▸ Task: State how many lines in the entries below contain "githubusercontent". Write nothing but the number.

▸ Extracted material:
____________________
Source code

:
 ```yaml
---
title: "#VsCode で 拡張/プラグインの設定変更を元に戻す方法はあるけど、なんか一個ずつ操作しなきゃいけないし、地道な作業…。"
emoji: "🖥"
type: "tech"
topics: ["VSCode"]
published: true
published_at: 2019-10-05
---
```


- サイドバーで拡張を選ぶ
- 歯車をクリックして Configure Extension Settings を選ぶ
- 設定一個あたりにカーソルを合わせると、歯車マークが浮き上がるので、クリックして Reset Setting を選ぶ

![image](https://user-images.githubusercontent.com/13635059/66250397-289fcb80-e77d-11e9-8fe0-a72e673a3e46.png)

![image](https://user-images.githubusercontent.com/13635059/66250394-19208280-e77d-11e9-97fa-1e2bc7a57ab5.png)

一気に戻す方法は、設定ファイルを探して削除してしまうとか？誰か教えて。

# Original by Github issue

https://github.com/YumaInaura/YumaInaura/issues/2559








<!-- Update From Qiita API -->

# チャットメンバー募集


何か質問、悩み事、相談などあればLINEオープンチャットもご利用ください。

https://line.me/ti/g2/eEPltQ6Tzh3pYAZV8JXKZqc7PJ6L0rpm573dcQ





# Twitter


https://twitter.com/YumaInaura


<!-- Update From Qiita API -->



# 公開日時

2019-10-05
____________________
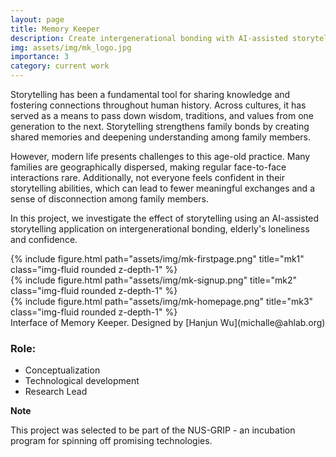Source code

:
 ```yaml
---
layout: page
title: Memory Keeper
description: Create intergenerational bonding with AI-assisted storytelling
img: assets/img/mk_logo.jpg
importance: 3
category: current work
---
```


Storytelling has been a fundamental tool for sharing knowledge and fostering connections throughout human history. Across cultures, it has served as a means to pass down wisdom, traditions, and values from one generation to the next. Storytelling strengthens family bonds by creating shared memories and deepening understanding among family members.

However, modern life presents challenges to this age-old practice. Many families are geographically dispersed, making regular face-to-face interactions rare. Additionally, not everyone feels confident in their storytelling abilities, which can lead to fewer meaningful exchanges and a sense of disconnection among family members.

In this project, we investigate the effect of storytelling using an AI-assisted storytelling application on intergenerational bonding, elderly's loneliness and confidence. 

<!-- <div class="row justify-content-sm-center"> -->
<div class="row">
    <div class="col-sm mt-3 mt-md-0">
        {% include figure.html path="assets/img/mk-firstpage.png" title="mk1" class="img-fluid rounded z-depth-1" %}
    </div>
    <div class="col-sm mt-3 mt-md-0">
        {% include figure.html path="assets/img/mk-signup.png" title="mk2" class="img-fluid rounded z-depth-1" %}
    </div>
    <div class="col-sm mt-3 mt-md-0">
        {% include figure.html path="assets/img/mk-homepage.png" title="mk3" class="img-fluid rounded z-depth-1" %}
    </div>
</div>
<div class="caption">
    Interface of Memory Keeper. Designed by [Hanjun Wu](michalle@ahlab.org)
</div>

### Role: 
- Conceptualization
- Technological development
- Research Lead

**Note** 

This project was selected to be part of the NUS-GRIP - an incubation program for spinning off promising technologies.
____________________
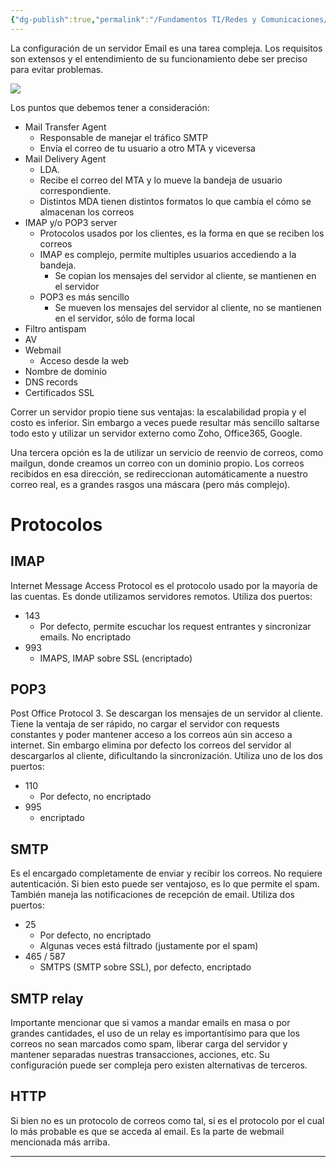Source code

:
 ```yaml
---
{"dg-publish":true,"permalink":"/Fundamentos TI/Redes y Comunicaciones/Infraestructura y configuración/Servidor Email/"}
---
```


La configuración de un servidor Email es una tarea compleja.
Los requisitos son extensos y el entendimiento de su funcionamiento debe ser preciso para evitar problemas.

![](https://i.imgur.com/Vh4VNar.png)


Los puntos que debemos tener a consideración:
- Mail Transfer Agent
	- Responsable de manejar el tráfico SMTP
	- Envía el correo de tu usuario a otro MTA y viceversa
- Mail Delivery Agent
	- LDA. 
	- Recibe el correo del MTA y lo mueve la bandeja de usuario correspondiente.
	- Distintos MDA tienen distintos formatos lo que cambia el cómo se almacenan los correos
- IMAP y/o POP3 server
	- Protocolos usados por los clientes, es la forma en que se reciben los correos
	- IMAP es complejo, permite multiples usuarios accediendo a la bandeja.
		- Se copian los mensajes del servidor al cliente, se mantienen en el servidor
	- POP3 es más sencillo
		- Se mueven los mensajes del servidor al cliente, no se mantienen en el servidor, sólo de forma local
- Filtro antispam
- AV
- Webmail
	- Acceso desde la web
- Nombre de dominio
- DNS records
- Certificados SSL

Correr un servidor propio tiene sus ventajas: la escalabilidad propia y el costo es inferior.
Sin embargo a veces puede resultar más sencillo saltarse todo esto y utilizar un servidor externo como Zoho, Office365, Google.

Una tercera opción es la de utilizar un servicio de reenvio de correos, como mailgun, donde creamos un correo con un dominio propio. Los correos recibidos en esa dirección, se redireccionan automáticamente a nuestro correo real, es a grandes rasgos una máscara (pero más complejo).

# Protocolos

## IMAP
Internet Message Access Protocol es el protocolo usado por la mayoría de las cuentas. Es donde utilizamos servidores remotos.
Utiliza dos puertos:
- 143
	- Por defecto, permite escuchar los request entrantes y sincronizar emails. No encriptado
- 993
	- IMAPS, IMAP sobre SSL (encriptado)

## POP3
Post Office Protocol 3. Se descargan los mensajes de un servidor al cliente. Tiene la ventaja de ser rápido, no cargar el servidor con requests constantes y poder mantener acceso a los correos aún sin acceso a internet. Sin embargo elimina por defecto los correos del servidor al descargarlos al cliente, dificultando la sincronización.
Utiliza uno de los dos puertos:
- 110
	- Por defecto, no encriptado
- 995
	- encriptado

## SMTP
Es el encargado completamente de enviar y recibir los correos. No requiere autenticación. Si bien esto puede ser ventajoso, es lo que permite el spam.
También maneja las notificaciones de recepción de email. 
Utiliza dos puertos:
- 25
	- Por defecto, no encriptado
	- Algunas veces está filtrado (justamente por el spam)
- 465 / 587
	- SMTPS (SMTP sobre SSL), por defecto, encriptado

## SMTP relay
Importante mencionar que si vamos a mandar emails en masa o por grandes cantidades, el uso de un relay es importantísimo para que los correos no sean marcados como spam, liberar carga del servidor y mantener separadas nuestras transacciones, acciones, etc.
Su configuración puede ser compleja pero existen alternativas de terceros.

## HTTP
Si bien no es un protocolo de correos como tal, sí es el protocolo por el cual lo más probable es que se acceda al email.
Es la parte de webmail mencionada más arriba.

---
____________________
▸ Answer to the problem: 2